Suatu ketika seorang rekan kerja saya yang berkebangsaan Australia mencak-mencak setelah menerima surat keterangan dari Kantor Kepolisian RI setempat di kota saya. Masalahnya ternyata berpangkal pada pencantuman agama Kristen dalam surat keterangan tersebut. Dia merasa tidak pernah menuliskan agama apapun dalam formulir apapun. Kemudian, dia berterus terang bahwa dia tidak pernah memeluk agama apapun. Menurutnya, hal ini sangat keterlaluan. Saya lalu berpikir apakah sebaiknya kita buang saja 'agama' dalam KTP dan formulir-formulir identitas lainnya?
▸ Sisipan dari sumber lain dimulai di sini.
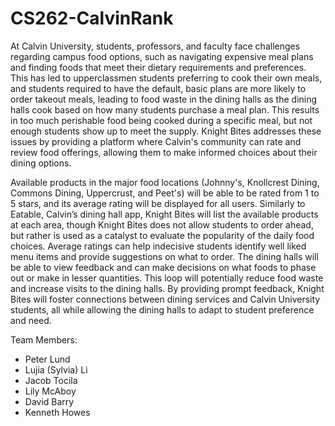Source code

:# CS262-CalvinRank

At Calvin University, students, professors, and faculty face challenges regarding campus food options, such as navigating expensive meal plans and finding foods that meet their dietary requirements and preferences. This has led to upperclassmen students preferring to cook their own meals, and students required to have the default, basic plans are more likely to order takeout meals, leading to food waste in the dining halls as the dining halls cook based on how many students purchase a meal plan. This results in too much perishable food being cooked during a specific meal, but not enough students show up to meet the supply. Knight Bites addresses these issues by providing a platform where Calvin's community can rate and review food offerings, allowing them to make informed choices about their dining options.

Available products in the major food locations (Johnny's, Knollcrest Dining, Commons Dining, Uppercrust, and Peet's) will be able to be rated from 1 to 5 stars, and its average rating will be displayed for all users. Similarly to Eatable, Calvin’s dining hall app, Knight Bites will list the available products at each area, though Knight Bites does not allow students to order ahead, but rather is used as a catalyst to evaluate the popularity of the daily food choices. Average ratings can help indecisive students identify well liked menu items and provide suggestions on what to order. The dining halls will be able to view feedback and can make decisions on what foods to phase out or make in lesser quantities. This loop will potentially reduce food waste and increase visits to the dining halls. By providing prompt feedback, Knight Bites will foster connections between dining services and Calvin University students, all while allowing the dining halls to adapt to student preference and need.

Team Members:

- Peter Lund
- Lujia (Sylvia) Li
- Jacob Tocila
- Lily McAboy
- David Barry
- Kenneth Howes

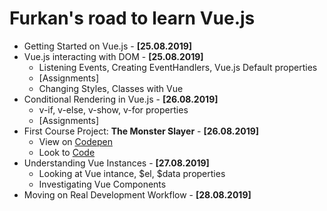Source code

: # Furkan's road to learn Vue.js

-   Getting Started on Vue.js - **[25.08.2019]**
-   Vue.js interacting with DOM - **[25.08.2019]**
    -   Listening Events, Creating EventHandlers, Vue.js Default properties
    -   [Assignments]
    -   Changing Styles, Classes with Vue
-   Conditional Rendering in Vue.js - **[26.08.2019]**
    -   v-if, v-else, v-show, v-for properties
    -   [Assignments]
-   First Course Project: **The Monster Slayer** - **[26.08.2019]**
    -   View on [Codepen](https://codepen.io/afozbek/pen/vYBxbKe)
    -   Look to [Code](https://github.com/afozbek/Monster-Slayer)
-   Understanding Vue Instances - **[27.08.2019]**
    -   Looking at Vue intance, $el, $data properties
    -   Investigating Vue Components
-   Moving on Real Development Workflow - **[28.08.2019]**

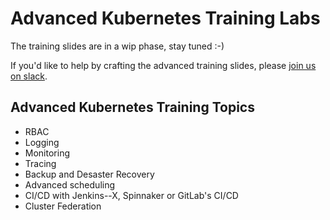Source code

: # Advanced Kubernetes Training Labs

The training slides are in a wip phase, stay tuned :-\)

If you'd like to help by crafting the advanced training slides, please [join us on slack](https://kubernauts-slack-join.herokuapp.com/).

## Advanced Kubernetes Training Topics

* RBAC
* Logging
* Monitoring
* Tracing
* Backup and Desaster Recovery
* Advanced scheduling
* CI/CD with Jenkins--X, Spinnaker or GitLab's CI/CD
* Cluster Federation



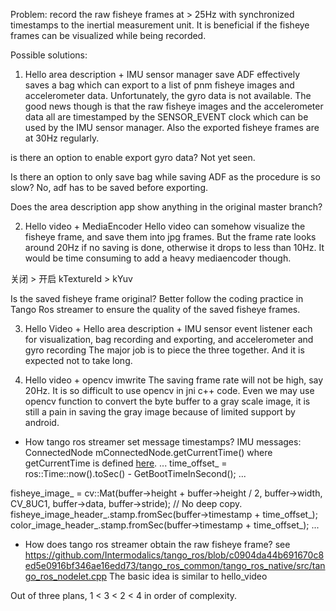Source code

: Problem: record the raw fisheye frames at > 25Hz with synchronized timestamps to the inertial measurement unit. It is beneficial if the fisheye frames can be visualized while being recorded.

Possible solutions:
1. Hello area description + IMU sensor manager
save ADF effectively saves a bag which can export to a list of pnm fisheye images and accelerometer data.
Unfortunately, the gyro data is not available. 
The good news though is that the raw fisheye images and the accelerometer data all are 
timestamped by the SENSOR_EVENT clock which can be used by the IMU sensor manager.
Also the exported fisheye frames are at 30Hz regularly.

is there an option to enable export gyro data? Not yet seen.

Is there an option to only save bag while saving ADF as the procedure is so slow? No, adf has to be saved before exporting.

Does the area description app show anything in the original master branch?

2. Hello video + MediaEncoder
Hello video can somehow visualize the fisheye frame, and save them into jpg frames. 
But the frame rate looks around 20Hz if no saving is done, otherwise it drops to less than 10Hz. 
It would be time consuming to add a heavy mediaencoder though.

关闭         >  开启
kTextureId  >  kYuv

Is the saved fisheye frame original? 
Better follow the coding practice in Tango Ros streamer to 
ensure the quality of the saved fisheye frames.

3. Hello Video + Hello area description + IMU sensor event listener
each for visualization, bag recording and exporting, and accelerometer and gyro recording
The major job is to piece the three together. And it is expected not to take long.

4. Hello video + opencv imwrite
The saving frame rate will not be high, say 20Hz. 
It is so difficult to use opencv in jni c++ code.
Even we may use opencv function to convert the byte buffer to a gray scale image, 
it is still a pain in saving the gray image because of limited support by android.


* How tango ros streamer set message timestamps?
IMU messages: ConnectedNode mConnectedNode.getCurrentTime()
where getCurrentTime is defined [here](http://docs.ros.org/hydro/api/rosjava_core/html/interfaceorg_1_1ros_1_1node_1_1ConnectedNode.html#ad16bd9227059e0acda36998065c3ee27).
...
time_offset_ = ros::Time::now().toSec() - GetBootTimeInSecond();
...

fisheye_image_ = cv::Mat(buffer->height + buffer->height / 2, buffer->width,
                             CV_8UC1, buffer->data, buffer->stride); // No deep copy.
fisheye_image_header_.stamp.fromSec(buffer->timestamp + time_offset_);
color_image_header_.stamp.fromSec(buffer->timestamp + time_offset_);
...

* How does tango ros streamer obtain the raw fisheye frame?
see https://github.com/Intermodalics/tango_ros/blob/c0904da44b691670c8ed5e0916bf346ae16edd73/tango_ros_common/tango_ros_native/src/tango_ros_nodelet.cpp
The basic idea is similar to hello_video


Out of three plans, 1 < 3 < 2 < 4 in order of complexity.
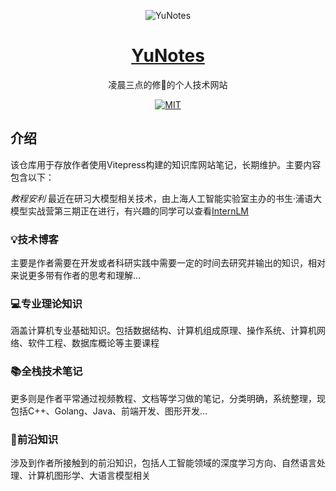 <p align="center">
<img  alt="YuNotes" src="https://moyu-moyuing.github.io/YuNotes/img/imge.svg"/>
</p>

<h1 align="center">
<a href="https://moyu-moyuing.github.io/YuNotes/" target="_blank">
YuNotes
</a>
</h1>

<p align="center">
凌晨三点的修🐶的个人技术网站
</p>
<p align="center">
<a href="https://github.com/Moyu-moyuing/YuNotes" target="_blank">
<img alt="MIT" src="https://img.shields.io/github/license/Moyu-moyuing/YuNotes"></a>
</p>

## 介绍

该仓库用于存放作者使用Vitepress构建的知识库网站笔记，长期维护。主要内容包含以下：

*教程安利* 最近在研习大模型相关技术，由上海人工智能实验室主办的书生·浦语大模型实战营第三期正在进行，有兴趣的同学可以查看[InternLM](https://github.com/InternLM/Tutorial)

### 💡技术博客

 主要是作者需要在开发或者科研实践中需要一定的时间去研究并输出的知识，相对来说更多带有作者的思考和理解...

### 💻专业理论知识

涵盖计算机专业基础知识。包括数据结构、计算机组成原理、操作系统、计算机网络、软件工程、数据库概论等主要课程

### 📚全栈技术笔记

更多则是作者平常通过视频教程、文档等学习做的笔记，分类明确，系统整理，现包括C++、Golang、Java、前端开发、图形开发...

### 🤖前沿知识

涉及到作者所接触到的前沿知识，包括人工智能领域的深度学习方向、自然语言处理、计算机图形学、大语言模型相关
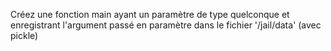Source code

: Créez une fonction main ayant un paramètre de type quelconque et enregistrant l'argument passé en paramètre dans le fichier '/jail/data' (avec pickle)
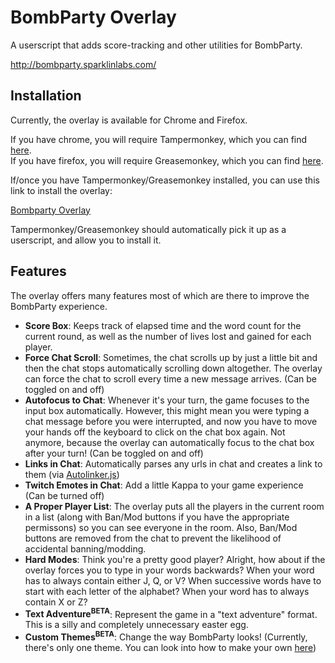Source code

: BombParty Overlay
=================

A userscript that adds score-tracking and other utilities for BombParty.

http://bombparty.sparklinlabs.com/

Installation
------------

Currently, the overlay is available for Chrome and Firefox.

If you have chrome, you will require Tampermonkey, which you can find <a href="http://tampermonkey.net/">here</a>.  
If you have firefox, you will require Greasemonkey, which you can find <a href="https://addons.mozilla.org/en-US/firefox/addon/greasemonkey/">here</a>.

If/once you have Tampermonkey/Greasemonkey installed, you can use this link to install the overlay:

<a href="https://github.com/MrInanimated/bp-overlay/raw/master/dist/bpoverlay.min.user.js">Bombparty Overlay</a>

Tampermonkey/Greasemonkey should automatically pick it up as a userscript, and allow you to install it.

Features
--------

The overlay offers many features most of which are there to improve the BombParty experience.

  * **Score Box**: Keeps track of elapsed time and the word count for the current round, as well as the number of lives lost and gained for each player.
  * **Force Chat Scroll**: Sometimes, the chat scrolls up by just a little bit and then the chat stops automatically scrolling down altogether. The overlay can force the chat to scroll every time a new message arrives. (Can be toggled on and off)
  * **Autofocus to Chat**: Whenever it's your turn, the game focuses to the input box automatically. However, this might mean you were typing a chat message before you were interrupted, and now you have to move your hands off the keyboard to click on the chat box again. Not anymore, because the overlay can automatically focus to the chat box after your turn! (Can be toggled on and off)
  * **Links in Chat**: Automatically parses any urls in chat and creates a link to them (via [Autolinker.js](https://github.com/gregjacobs/Autolinker.js))
  * **Twitch Emotes in Chat**: Add a little Kappa to your game experience (Can be turned off)
  * **A Proper Player List**: The overlay puts all the players in the current room in a list (along with Ban/Mod buttons if you have the appropriate permissons) so you can see everyone in the room. Also, Ban/Mod buttons are removed from the chat to prevent the likelihood of accidental banning/modding.
  * **Hard Modes**: Think you're a pretty good player? Alright, how about if the overlay forces you to type in your words backwards? When your word has to always contain either J, Q, or V? When successive words have to start with each letter of the alphabet? When your word has to always contain X or Z?
  * **Text Adventure<sup>BETA</sup>**: Represent the game in a "text adventure" format. This is a silly and completely unnecessary easter egg.
  * **Custom Themes<sup>BETA</sup>**: Change the way BombParty looks! (Currently, there's only one theme. You can look into how to make your own [here](https://github.com/MrInanimated/bp-overlay/tree/master/themes))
Hal ini menurut saya sangat beralasan. Pertama, pencantuman agama dapat menimbulkan diskriminasi sosial. Lihatlah sekeliling kita, orang-orang dengan mudahnya disulut untuk melakukan anarkisme atas nama agama. Kedua, dalam kehidupan yang demokratis sudah seharusnya setiap orang memiliki hak dan kewajiban yang sama tanpa memandang agama apapun itu. Jadi, pencantuman agama itu tidak perlu. Ketiga, identitas keberagamaan seseorang seharusnya diperlihatkan dalam bentuk aktivitas peribadatan, bukan catatan. Jadi, seorang Kristen misalnya, dinilai masyarakat menganut ajaran Kristiani karena kegiatan peribadatannya di dalam atau di luar gereja. Bukan karena catatan sipil mengatakan demikian. Keempat, pencantuman agama tidak akan berpengaruh pada religiusitas seseorang. Pencantuman ini malah hanya akan menjadi prestise mayoritas di daerah tertentu yang berujung pada diskriminasi sosial.
Pada akhirnya, menurut saya pencantuman agama ini tidak demokratis dengan tidak memberikan pilihan kepada orang yang tidak beragama.
NB. Tulisan ini murni pendapat pribadi saya. Mohon dikoreksi.